VO2 max is a measure of the maximum amount of oxygen that a person can process while exercising. A higher fitness level leads to a greater VO2 max, allowing a person to exercise at a higher intensity. The vVO2 max is a measure of the velocity or speed at which a person reaches VO2 max. The vVO2 max can be calculated by determining how fast a person is running when he reaches VO2 max. While laboratory testing is the most accurate way to determine vVO2 max, it can be easily estimated by running a six-minute time trial.

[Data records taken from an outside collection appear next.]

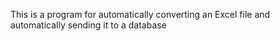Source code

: 
This is a program for automatically converting an Excel file and automatically sending it to a database
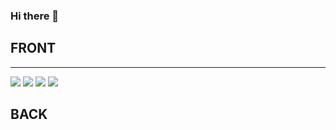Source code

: ### Hi there 👋

## FRONT
<hr>
<img src="https://img.shields.io/badge/HTML5-E34F26?style=flat-square&logo=HTML5logoColor=#FFFFFF"/>
<img src="https://img.shields.io/badge/CSS3-1572B6?style=flat-square&logo=CSS3logoColor=#FFFFFF"/>
<img src="https://img.shields.io/badge/JAVASCRIPT-F7DF1E?style=flat-square&logo=JAVASCRIPTlogoColor=#FFFFFF"/>
<img src="https://img.shields.io/badge/Vue.js-4FC08D?style=flat-square&logo=Vue.jslogoColor=#FFFFFF"/>

## BACK
<br>


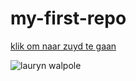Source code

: # my-first-repo

[klik om naar zuyd te gaan](https://zuyd.nl)

![lauryn walpole](https://video-images.vice.com/test-uploads/articles/5d790fba9a79ac000851c08a/social_lede/1585135996666-P1000731.jpeg?crop=0.5627931214174049xw:1xh;center,center)
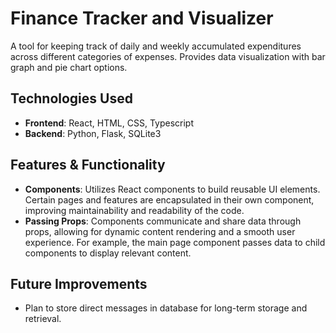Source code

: # Finance Tracker and Visualizer 
A tool for keeping track of daily and weekly accumulated expenditures across different categories of expenses. Provides data visualization with bar graph and pie chart options.

## Technologies Used  
- **Frontend**: React, HTML, CSS, Typescript
- **Backend**: Python, Flask, SQLite3

## Features & Functionality  
- **Components**: Utilizes React components to build reusable UI elements. Certain pages and features are encapsulated in their own component, improving maintainability and readability of the code.
- **Passing Props**: Components communicate and share data through props, allowing for dynamic content rendering and a smooth user experience. For example, the main page component passes data to child components to display relevant content.  

## Future Improvements  
- Plan to store direct messages in database for long-term storage and retrieval.
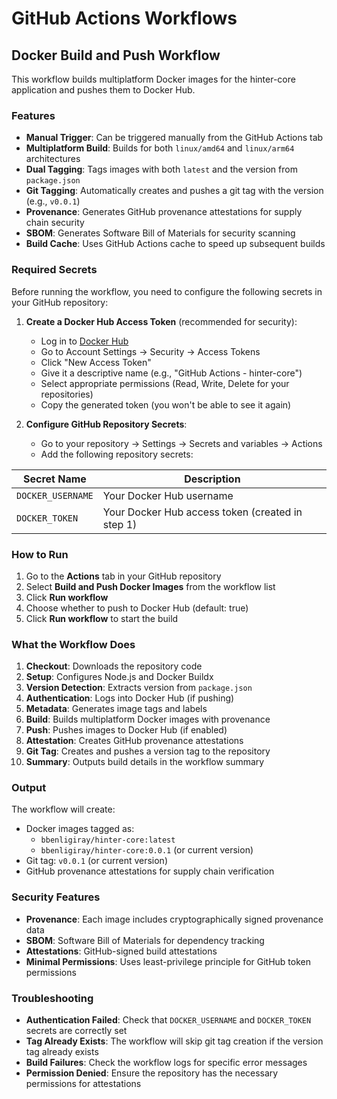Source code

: # GitHub Actions Workflows

## Docker Build and Push Workflow

This workflow builds multiplatform Docker images for the hinter-core application and pushes them to Docker Hub.

### Features

- **Manual Trigger**: Can be triggered manually from the GitHub Actions tab
- **Multiplatform Build**: Builds for both `linux/amd64` and `linux/arm64` architectures
- **Dual Tagging**: Tags images with both `latest` and the version from `package.json`
- **Git Tagging**: Automatically creates and pushes a git tag with the version (e.g., `v0.0.1`)
- **Provenance**: Generates GitHub provenance attestations for supply chain security
- **SBOM**: Generates Software Bill of Materials for security scanning
- **Build Cache**: Uses GitHub Actions cache to speed up subsequent builds

### Required Secrets

Before running the workflow, you need to configure the following secrets in your GitHub repository:

1. **Create a Docker Hub Access Token** (recommended for security):
   - Log in to [Docker Hub](https://hub.docker.com/)
   - Go to Account Settings → Security → Access Tokens
   - Click "New Access Token"
   - Give it a descriptive name (e.g., "GitHub Actions - hinter-core")
   - Select appropriate permissions (Read, Write, Delete for your repositories)
   - Copy the generated token (you won't be able to see it again)

2. **Configure GitHub Repository Secrets**:
   - Go to your repository → Settings → Secrets and variables → Actions
   - Add the following repository secrets:

| Secret Name | Description |
|-------------|-------------|
| `DOCKER_USERNAME` | Your Docker Hub username |
| `DOCKER_TOKEN` | Your Docker Hub access token (created in step 1) |

### How to Run

1. Go to the **Actions** tab in your GitHub repository
2. Select **Build and Push Docker Images** from the workflow list
3. Click **Run workflow**
4. Choose whether to push to Docker Hub (default: true)
5. Click **Run workflow** to start the build

### What the Workflow Does

1. **Checkout**: Downloads the repository code
2. **Setup**: Configures Node.js and Docker Buildx
3. **Version Detection**: Extracts version from `package.json`
4. **Authentication**: Logs into Docker Hub (if pushing)
5. **Metadata**: Generates image tags and labels
6. **Build**: Builds multiplatform Docker images with provenance
7. **Push**: Pushes images to Docker Hub (if enabled)
8. **Attestation**: Creates GitHub provenance attestations
9. **Git Tag**: Creates and pushes a version tag to the repository
10. **Summary**: Outputs build details in the workflow summary

### Output

The workflow will create:

- Docker images tagged as:
  - `bbenligiray/hinter-core:latest`
  - `bbenligiray/hinter-core:0.0.1` (or current version)
- Git tag: `v0.0.1` (or current version)
- GitHub provenance attestations for supply chain verification

### Security Features

- **Provenance**: Each image includes cryptographically signed provenance data
- **SBOM**: Software Bill of Materials for dependency tracking
- **Attestations**: GitHub-signed build attestations
- **Minimal Permissions**: Uses least-privilege principle for GitHub token permissions

### Troubleshooting

- **Authentication Failed**: Check that `DOCKER_USERNAME` and `DOCKER_TOKEN` secrets are correctly set
- **Tag Already Exists**: The workflow will skip git tag creation if the version tag already exists
- **Build Failures**: Check the workflow logs for specific error messages
- **Permission Denied**: Ensure the repository has the necessary permissions for attestations
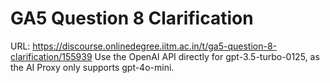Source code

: # GA5 Question 8 Clarification
URL: https://discourse.onlinedegree.iitm.ac.in/t/ga5-question-8-clarification/155939
Use the OpenAI API directly for gpt-3.5-turbo-0125, as the AI Proxy only supports gpt-4o-mini.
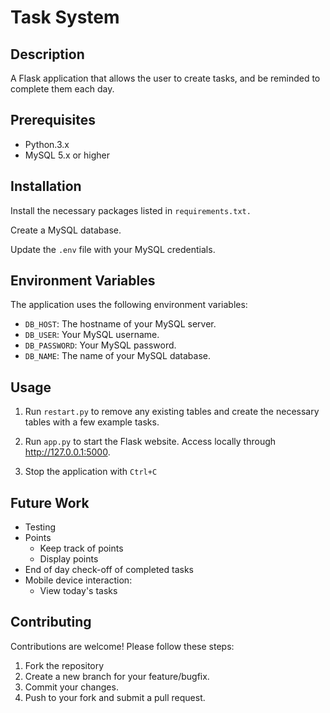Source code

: # Task System

## Description
A Flask application that allows the user to create tasks, and be reminded to complete them each day.

## Prerequisites
- Python.3.x
- MySQL 5.x or higher

## Installation
Install the necessary packages listed in `requirements.txt.`

Create a MySQL database. 

Update the `.env` file with your MySQL credentials.

## Environment Variables
The application uses the following environment variables:
 - `DB_HOST`: The hostname of your MySQL server.
 - `DB_USER`: Your MySQL username.
 - `DB_PASSWORD`: Your MySQL password.
 - `DB_NAME`: The name of your MySQL database.


## Usage

1. Run `restart.py` to remove any existing tables and create the necessary tables with a few example tasks.

2. Run `app.py` to start the Flask website. Access locally through http://127.0.0.1:5000. 

3. Stop the application with `Ctrl+C`


## Future Work
- Testing
- Points
    - Keep track of points
    - Display points
- End of day check-off of completed tasks
- Mobile device interaction:
    - View today's tasks

## Contributing
Contributions are welcome! Please follow these steps:

1. Fork the repository
2. Create a new branch for your feature/bugfix.
3. Commit your changes.
4. Push to your fork and submit a pull request.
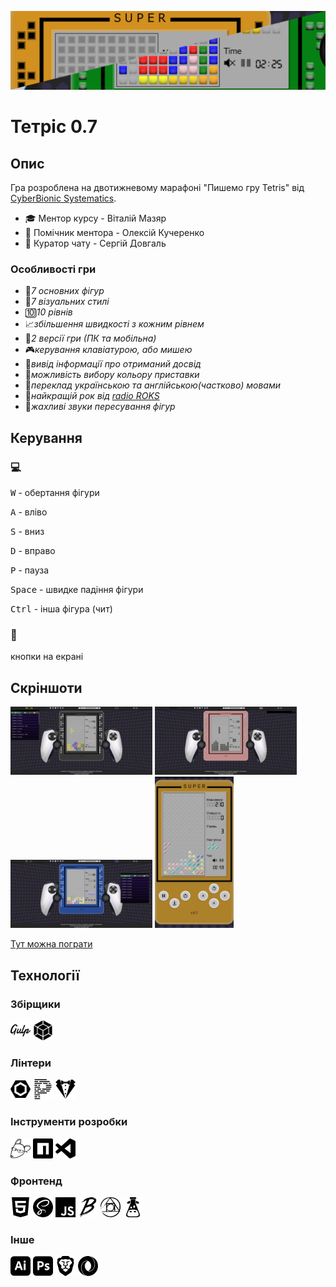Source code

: [![screenshot1](./readme/s5.png)](https://fomenko-tetris-071.netlify.app)

# Тетріс 0.7

## Опис

Гра розроблена на двотижневому марафоні "Пишемо гру Tetris" від [CyberBionic Systematics](https://edu.cbsystematics.com/ua).

-   🎓 Ментор курсу - Віталій Мазяр
-   🤝 Помічник ментора - Олексій Кучеренко
-   🔎 Куратор чату - Сергій Довгаль

### Особливості гри

-   🔲*7 основних фігур*
-   🎀*7 візуальних стилі*
-   🔟*10 рівнів*
-   📈*збільшення швидкості з кожним рівнем*
-   📱*2 версії гри (ПК та мобільна)*
-   🎮*керування клавіатурою, або мишею*
-   🏅*вивід інформації про отриманий досвід*
-   🌈*можливість вибору кольору приставки*
-   💬*переклад українською та англійською(частково) мовами*
-   🤘*найкращій рок від [radio ROKS](https://www.radioroks.ua/)*
-   📢*жахливі звуки пересування фігур*

## Керування

### 💻

<kbd>W</kbd> - обертання фігури

<kbd>A</kbd> - вліво

<kbd>S</kbd> - вниз

<kbd>D</kbd> - вправо

<kbd>P</kbd> - пауза

<kbd>Space</kbd> - швидке падіння фігури

<kbd>Ctrl</kbd> - інша фігура (чит)

### 📱

кнопки на екрані

## Скріншоти

<img src="./readme/s1.png" alt="screenshot1" width="45%"> <img src="./readme/s2.png" alt="screenshot1" width="45%">
<img src="./readme/s3.png" alt="screenshot2" width="45%"> <img src="./readme/s4.jpg" alt="screenshot4" width="25%">

[Тут можна пограти](https://fomenko-tetris-071.netlify.app)

## Технології

### Збірщики

<img src="./readme/technologies/gulp.svg" alt="gulp" height="32"> <img src="./readme/technologies/webpack.svg" alt="webpack" height="32">

### Лінтери

<img src="./readme/technologies/eslint.svg" alt="eslint" height="32"> <img src="./readme/technologies/prettier.svg" alt="prettier" height="32"> <img src="./readme/technologies/stylelint.svg" alt="stylelint" height="32">

### Інструменти розробки

<img src="./readme/technologies/editorconfig.svg" alt="editorconfig" height="32"> <img src="./readme/technologies/npm.svg" alt="npm" height="32"> <img src="./readme/technologies/visualstudiocode.svg" alt="visualstudiocode" height="32">

### Фронтенд

<img src="./readme/technologies/html5.svg" alt="html5" height="32"> <img src="./readme/technologies/sass.svg" alt="sass" height="32"> <img src="./readme/technologies/javascript.svg" alt="javascript" height="32"> <img src="./readme/technologies/babel.svg" alt="babel" height="32"> <img src="./readme/technologies/postcss.svg" alt="postcss" height="32"> <img src="./readme/technologies/i18next.svg" alt="i18next" height="32">

### Інше

<img src="./readme/technologies/adobeillustrator.svg" alt="adobeillustrator" height="32"> <img src="./readme/technologies/adobephotoshop.svg" alt="adobephotoshop" height="32"> <img src="./readme/technologies/brave.svg" alt="brave" height="32"> <img src="./readme/technologies/json.svg" alt="json" height="32">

Go to a running track or trail where it will be easy to chart your running distance.
Warm up completely.
Run for six minutes at the fastest pace you can maintain for the entire six minutes.
Calculate your running distance in meters.
Divide your running distance by 360 seconds to calculate your vVO2 max in meters/second.
Training at your vVO2 max pace is the best way to improve vVO2 max. Veronique Billat, from the University of Lille, developed a vVO2 max-training routine at which maximum benefits were achieved. This workout includes five three-minute runs, with three minute rests between running repeats. If this training routine is too difficult, try gradually building your training routines until this workout can be achieved. The BrianMac Sports Coach website has a vVO2 max calculator that will calculate your vVO2 max from your six minute running distance, as well as suggest different workouts for you based on your vVO2 max.